Primarily because of his father’s influence, young Trevor developed a passion for military history, a trait for which he would later gain considerable recognition. These influences early in life provided Trevor with the intellectual development that ultimately would make him a respected voice at the Pentagon and on Capitol Hill.
After a year at St. John’s College in New Jersey, Trevor received an appointment to West Point in 1934. While at USMA, he earned a reputation as an excellent military historian. He served on the debating society all four years and became its president in his final year. He also sang in the Catholic choir.
After graduation from West Point, and receiving his commission in the Field Artillery, Trevor became the D Battery Executive Officer of the 7th Field Artillery, Ft. Ethan Allen, VT. Later in life he would be heavily involved with the 7th Field Artillery Association, eventually becoming the regiment’s honorary colonel, a position he held with great pride.
With the country’s entry into World War II, Trevor saw rapid advancement, eventually rising to command the 229th Field Artillery Battalion in 1943. Shortly thereafter, he was assigned to Burma to command the 1st Field Artillery Battalion of the Chinese 38th Division. For the next eighteen months Trevor saw almost constant action against the Japanese, longer than any other American in Burma. His assignment in Burma concluded in 1945 with Trevor as the division artillery’ commander of the British 36th Infantry Division.
Trevor’s combat decorations include the Legion of Merit, the Bronze Star (Valor), the Air Medal, Britain’s Distinguished Service Order (the highest decoration awarded to foreigners), and the Chinese national government’s award of Cloud and Banner (1st and 2nd Grade).
The next several years saw Trevor in a wide variety of positions, ranging from duty at the Pentagon, command of the 5th Field Artillery Battalion in Germany and membership on the original SHAPE staff in Paris.
Between 1952 and 1956, Trevor was at Harvard University first as Professor of Military Science and Tactics and later as a member of the original faculty of the Harvard Defense Studies Program.
Following his assignment at Harvard, he became the director of the Ohio State University Military History Course. Upon the completion of his teaching assignment at Ohio State, Trevor retired in 1958 at the rank of colonel.
He was then invited to return to Burma, this time as a visiting professor at the International Relations Program at Rangoon University, Burma.
In 1960, he returned to the United States to employment at the Institute for Defense Analysis. In 1962, Trevor began his own company- again in collaboration with Ernest Dupuy- dedicated to the study and analysis of military history and called the Historical Evaluation and Research Organization or HERO.

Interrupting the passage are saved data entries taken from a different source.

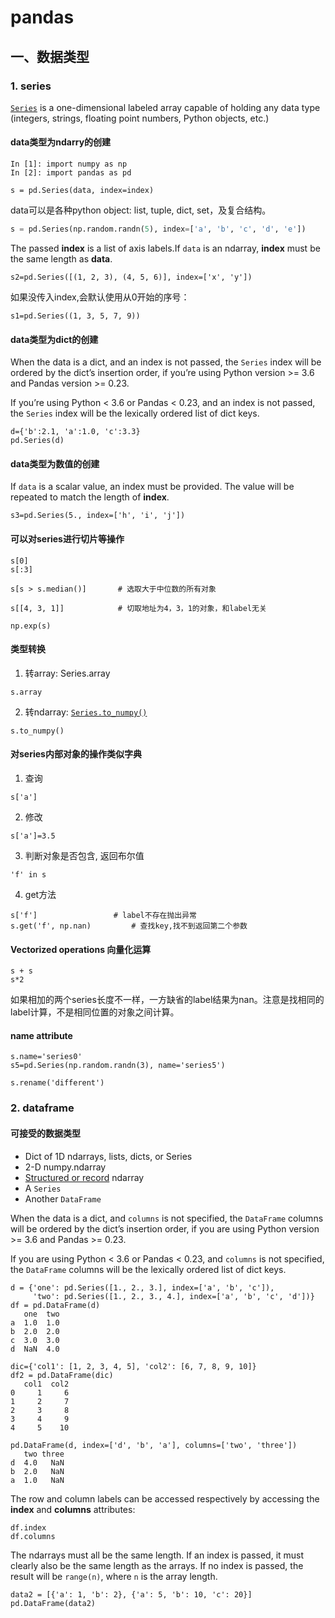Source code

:#                    pandas

## 一、数据类型

### 1. series

[`Series`](https://pandas.pydata.org/docs/reference/api/pandas.Series.html#pandas.Series) is a one-dimensional labeled array capable of holding any data type (integers, strings, floating point numbers, Python objects, etc.)

#### data类型为ndarry的创建

```
In [1]: import numpy as np
In [2]: import pandas as pd

s = pd.Series(data, index=index) 

```

data可以是各种python object: list, tuple, dict, set，及复合结构。

```python
s = pd.Series(np.random.randn(5), index=['a', 'b', 'c', 'd', 'e'])
```

The passed **index** is a list of axis labels.If `data` is an ndarray, **index** must be the same length as **data**.

```
s2=pd.Series([(1, 2, 3), (4, 5, 6)], index=['x', 'y'])
```

如果没传入index,会默认使用从0开始的序号：

```
s1=pd.Series((1, 3, 5, 7, 9))
```

#### data类型为dict的创建

When the data is a dict, and an index is not passed, the `Series` index will be ordered by the dict’s insertion order, if you’re using Python version >= 3.6 and Pandas version >= 0.23.

If you’re using Python < 3.6 or Pandas < 0.23, and an index is not passed, the `Series` index will be the lexically ordered list of dict keys.

```
d={'b':2.1, 'a':1.0, 'c':3.3}
pd.Series(d)
```

#### data类型为数值的创建

If `data` is a scalar value, an index must be provided. The value will be repeated to match the length of **index**.

```
s3=pd.Series(5., index=['h', 'i', 'j'])
```

#### 可以对series进行切片等操作

```
s[0]
s[:3]

s[s > s.median()]       # 选取大于中位数的所有对象

s[[4, 3, 1]]            # 切取地址为4，3，1的对象，和label无关

np.exp(s)
```

#### 类型转换

1. 转array: Series.array

```
s.array
```

2. 转ndarray: [`Series.to_numpy()`](https://pandas.pydata.org/docs/reference/api/pandas.Series.to_numpy.html#pandas.Series.to_numpy)

```
s.to_numpy()
```

#### 对series内部对象的操作类似字典

1. 查询

```
s['a']
```

2. 修改

```
s['a']=3.5
```

3. 判断对象是否包含, 返回布尔值

```
'f' in s
```

4. get方法

```
s['f']                 # label不存在抛出异常
s.get('f', np.nan)         # 查找key,找不到返回第二个参数
```

#### Vectorized operations 向量化运算

```
s + s
s*2
```

如果相加的两个series长度不一样，一方缺省的label结果为nan。注意是找相同的label计算，不是相同位置的对象之间计算。

#### name attribute

```
s.name='series0'
s5=pd.Series(np.random.randn(3), name='series5')
```

```
s.rename('different')
```

### 2. dataframe

#### 可接受的数据类型

- Dict of 1D ndarrays, lists, dicts, or Series
- 2-D numpy.ndarray
- [Structured or record](https://numpy.org/doc/stable/user/basics.rec.html) ndarray
- A `Series`
- Another `DataFrame`

When the data is a dict, and `columns` is not specified, the `DataFrame` columns will be ordered by the dict’s insertion order, if you are using Python version >= 3.6 and Pandas >= 0.23.

If you are using Python < 3.6 or Pandas < 0.23, and `columns` is not specified, the `DataFrame` columns will be the lexically ordered list of dict keys.

```
d = {'one': pd.Series([1., 2., 3.], index=['a', 'b', 'c']),
     'two': pd.Series([1., 2., 3., 4.], index=['a', 'b', 'c', 'd'])}
df = pd.DataFrame(d)
   one  two
a  1.0  1.0
b  2.0  2.0
c  3.0  3.0
d  NaN  4.0

dic={'col1': [1, 2, 3, 4, 5], 'col2': [6, 7, 8, 9, 10]}
df2 = pd.DataFrame(dic)
   col1  col2
0     1     6
1     2     7
2     3     8
3     4     9
4     5    10

```

```
pd.DataFrame(d, index=['d', 'b', 'a'], columns=['two', 'three'])
   two three
d  4.0   NaN
b  2.0   NaN
a  1.0   NaN
```

The row and column labels can be accessed respectively by accessing the **index** and **columns** attributes:

```
df.index
df.columns
```

The ndarrays must all be the same length. If an index is passed, it must clearly also be the same length as the arrays. If no index is passed, the result will be `range(n)`, where `n` is the array length.

```
data2 = [{'a': 1, 'b': 2}, {'a': 5, 'b': 10, 'c': 20}]
pd.DataFrame(data2)
```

In later years, Trevor was President of Data Memory Systems and finally of The Dupuy Institute, the organization he headed at the time of his death.

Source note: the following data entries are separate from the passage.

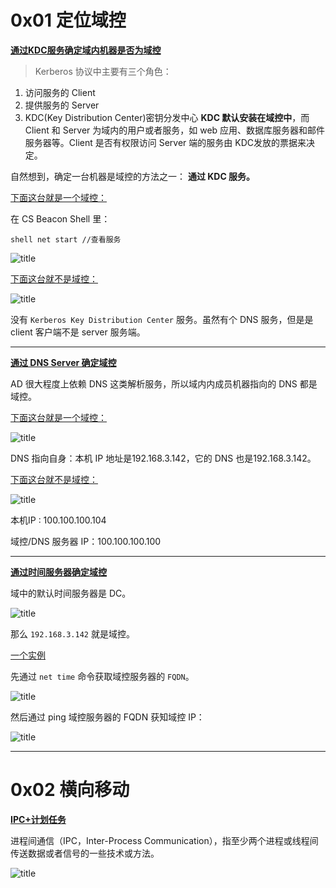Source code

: 
# 0x01 定位域控

**<u>通过KDC服务确定域内机器是否为域控</u>**

>Kerberos 协议中主要有三个角色：
1. 访问服务的 Client
2. 提供服务的 Server
3. KDC(Key Distribution Center)密钥分发中心
**KDC 默认安装在域控中**，而 Client 和 Server 为域内的用户或者服务，如 web 应用、数据库服务器和邮件服务器等。Client 是否有权限访问 Server 端的服务由 KDC发放的票据来决定。


自然想到，确定一台机器是域控的方法之一：
**通过 KDC 服务。**


<u>下面这台就是一个域控：</u>


在 CS Beacon Shell 里：

```
shell net start //查看服务
```

![title](https://leanote.com/api/file/getImage?fileId=5e7ef720ab64412ae60063a2)


<u>下面这台就不是域控：</u>


![title](https://leanote.com/api/file/getImage?fileId=5e7ef7dbab64412ae60063bf)

没有 `Kerberos Key Distribution Center` 服务。虽然有个 DNS 服务，但是是 client 客户端不是 server 服务端。

---------------

**<u>通过 DNS Server 确定域控</u>**


AD 很大程度上依赖 DNS 这类解析服务，所以域内内成员机器指向的 DNS 都是域控。


<u>下面这台就是一个域控：</u>



![title](https://leanote.com/api/file/getImage?fileId=5e7efcf2ab644128e90062e4)


DNS 指向自身：本机 IP 地址是192.168.3.142，它的 DNS 也是192.168.3.142。 


<u>下面这台就不是域控：</u>

![title](https://leanote.com/api/file/getImage?fileId=5e7efc75ab644128e90062cc)


本机IP : 100.100.100.104

域控/DNS 服务器 IP：100.100.100.100


---------------

**<u>通过时间服务器确定域控</u>**

域中的默认时间服务器是 DC。

![title](https://leanote.com/api/file/getImage?fileId=5e7f0175ab64412ae6006589)


那么 `192.168.3.142` 就是域控。

<u>一个实例</u>

先通过 `net time` 命令获取域控服务器的 `FQDN`。

![title](https://leanote.com/api/file/getImage?fileId=5e7f0252ab64412ae60065b6)

然后通过 ping 域控服务器的 FQDN 获知域控 IP：

![title](https://leanote.com/api/file/getImage?fileId=5e7f037eab64412ae60065df)


------------------



# 0x02 横向移动


**<u> IPC+计划任务</u>**


进程间通信（IPC，Inter-Process Communication），指至少两个进程或线程间传送数据或者信号的一些技术或方法。

![title](https://leanote.com/api/file/getImage?fileId=5e7f2335ab644128e9006a97)
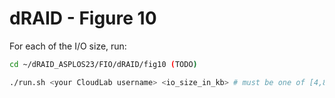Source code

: # dRAID - Figure 10

For each of the I/O size, run:
```Bash
cd ~/dRAID_ASPLOS23/FIO/dRAID/fig10 (TODO)

./run.sh <your CloudLab username> <io_size_in_kb> # must be one of [4,8,16,32,64,128,256,512,1024,2048,3584]
```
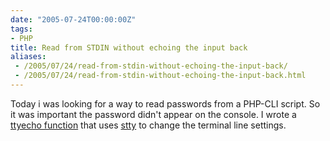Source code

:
 ```yaml
---
date: "2005-07-24T00:00:00Z"
tags:
- PHP
title: Read from STDIN without echoing the input back
aliases:
 - /2005/07/24/read-from-stdin-without-echoing-the-input-back/
 - /2005/07/24/read-from-stdin-without-echoing-the-input-back.html
---
```

Today i was looking for a way to read passwords from a PHP-CLI script. So it was important the password didn't appear on the console. I wrote a [ttyecho function](http://www.timvw.be/wp-content/code/php/ttyecho.php.txt) that uses [stty](http://unixhelp.ed.ac.uk/CGI/man-cgi?stty) to change the terminal line settings.

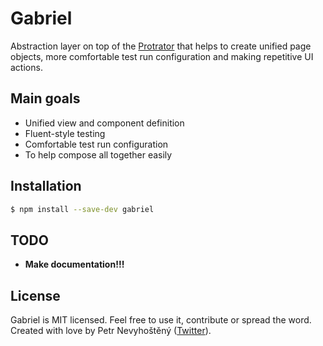 # Gabriel

Abstraction layer on top of the [Protrator](http://angular.github.io/protractor/#/) that helps to create unified page objects, more comfortable test run configuration and making repetitive UI actions.

## Main goals

- Unified view and component definition
- Fluent-style testing
- Comfortable test run configuration
- To help compose all together easily

## Installation

```bash
$ npm install --save-dev gabriel
```

## TODO

- __Make documentation!!!__

## License

Gabriel is MIT licensed. Feel free to use it, contribute or spread the word. Created with love by Petr Nevyhoštěný ([Twitter](https://twitter.com/pnevyk)).

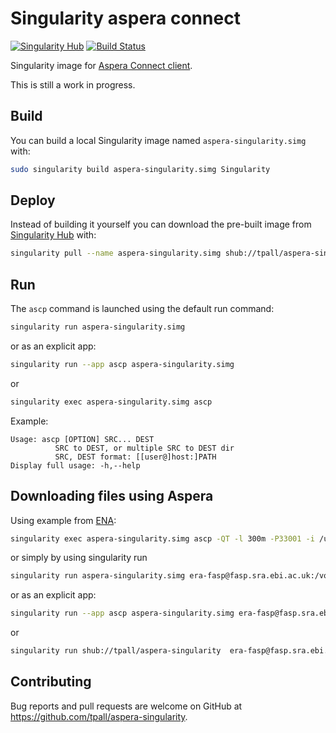 # Singularity aspera connect

[![Singularity Hub](https://www.singularity-hub.org/static/img/hosted-singularity--hub-%23e32929.svg)](https://singularity-hub.org/collections/2200)
[![Build Status](https://travis-ci.org/tpall/aspera-singularity.svg?branch=master)](https://travis-ci.org/tpall/aspera-singularity)

Singularity image for [Aspera Connect client](https://downloads.asperasoft.com/en/downloads/8?list).

This is still a work in progress.

## Build

You can build a local Singularity image named `aspera-singularity.simg` with:

```sh
sudo singularity build aspera-singularity.simg Singularity
```

## Deploy

Instead of building it yourself you can download the pre-built image from
[Singularity Hub](https://www.singularity-hub.org) with:

```sh
singularity pull --name aspera-singularity.simg shub://tpall/aspera-singularity
```

## Run

The `ascp` command is launched using the default run command:

```sh
singularity run aspera-singularity.simg
```

or as an explicit app:

```sh
singularity run --app ascp aspera-singularity.simg
```

or

```sh
singularity exec aspera-singularity.simg ascp
```

Example:

```console
Usage: ascp [OPTION] SRC... DEST
          SRC to DEST, or multiple SRC to DEST dir
          SRC, DEST format: [[user@]host:]PATH
Display full usage: -h,--help
```

## Downloading files using Aspera
Using example from [ENA](https://www.ebi.ac.uk/ena/browse/read-download#downloading_files_aspera):

```sh
singularity exec aspera-singularity.simg ascp -QT -l 300m -P33001 -i /usr/local/app/aspera/connect/etc/asperaweb_id_dsa.openssh era-fasp@fasp.sra.ebi.ac.uk:/vol1/fastq/SRR555/009/SRR5557999/SRR5557999_1.fastq.gz .
```

or simply by using singularity run

```sh
singularity run aspera-singularity.simg era-fasp@fasp.sra.ebi.ac.uk:/vol1/fastq/SRR555/009/SRR5557999/SRR5557999_1.fastq.gz .
```

or as an explicit app:
```sh
singularity run --app ascp aspera-singularity.simg era-fasp@fasp.sra.ebi.ac.uk:/vol1/fastq/SRR555/009/SRR5557999/SRR5557999_1.fastq.gz .
```
or
```sh
singularity run shub://tpall/aspera-singularity  era-fasp@fasp.sra.ebi.ac.uk:/vol1/fastq/SRR555/009/SRR5557999/SRR5557999_1.fastq.gz .
```


## Contributing

Bug reports and pull requests are welcome on GitHub at
https://github.com/tpall/aspera-singularity.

A prolific writer of military history and theory, Trevor wrote over 90 books in his lifetime. Many of these works were highly acclaimed and are still in circulation. In 1942, To the Colors was published, the first of many collaborative writing efforts with Ernest Dupuy. The father-and-son team later co-authored the landmark work in military history, The Encyclopedia of Military History, now in its fourth revised edition. In addition to the books, he authored several hundred magazine articles.
In the late 1960s, he began to develop a methodology for forecasting battlefield attrition and material losses. What began as an attempt to understand the effectiveness of leadership in combat became a comprehensive computerized model. This model provided accurate combat loss predictions in Lebanon, Panama and the Persian Gulf.

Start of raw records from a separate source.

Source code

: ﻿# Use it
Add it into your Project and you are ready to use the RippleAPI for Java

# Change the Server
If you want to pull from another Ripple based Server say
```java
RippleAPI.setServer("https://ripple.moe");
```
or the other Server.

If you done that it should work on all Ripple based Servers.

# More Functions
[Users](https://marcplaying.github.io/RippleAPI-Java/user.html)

Trevor was frequently consulted by the media for his opinion on military topics and received considerable recognition during the Gulf War. In December 1990, he was called before the House Armed Services Committee to discuss potential strategies and casualties coalition forces would incur during a land war against Iraq.
He was the father of 9 children: Trevor, Jr., Ernest II, George, Laura, Charles, Mirande, Arnold, Fielding, and Signe, and is survived by wives Christine and Yun.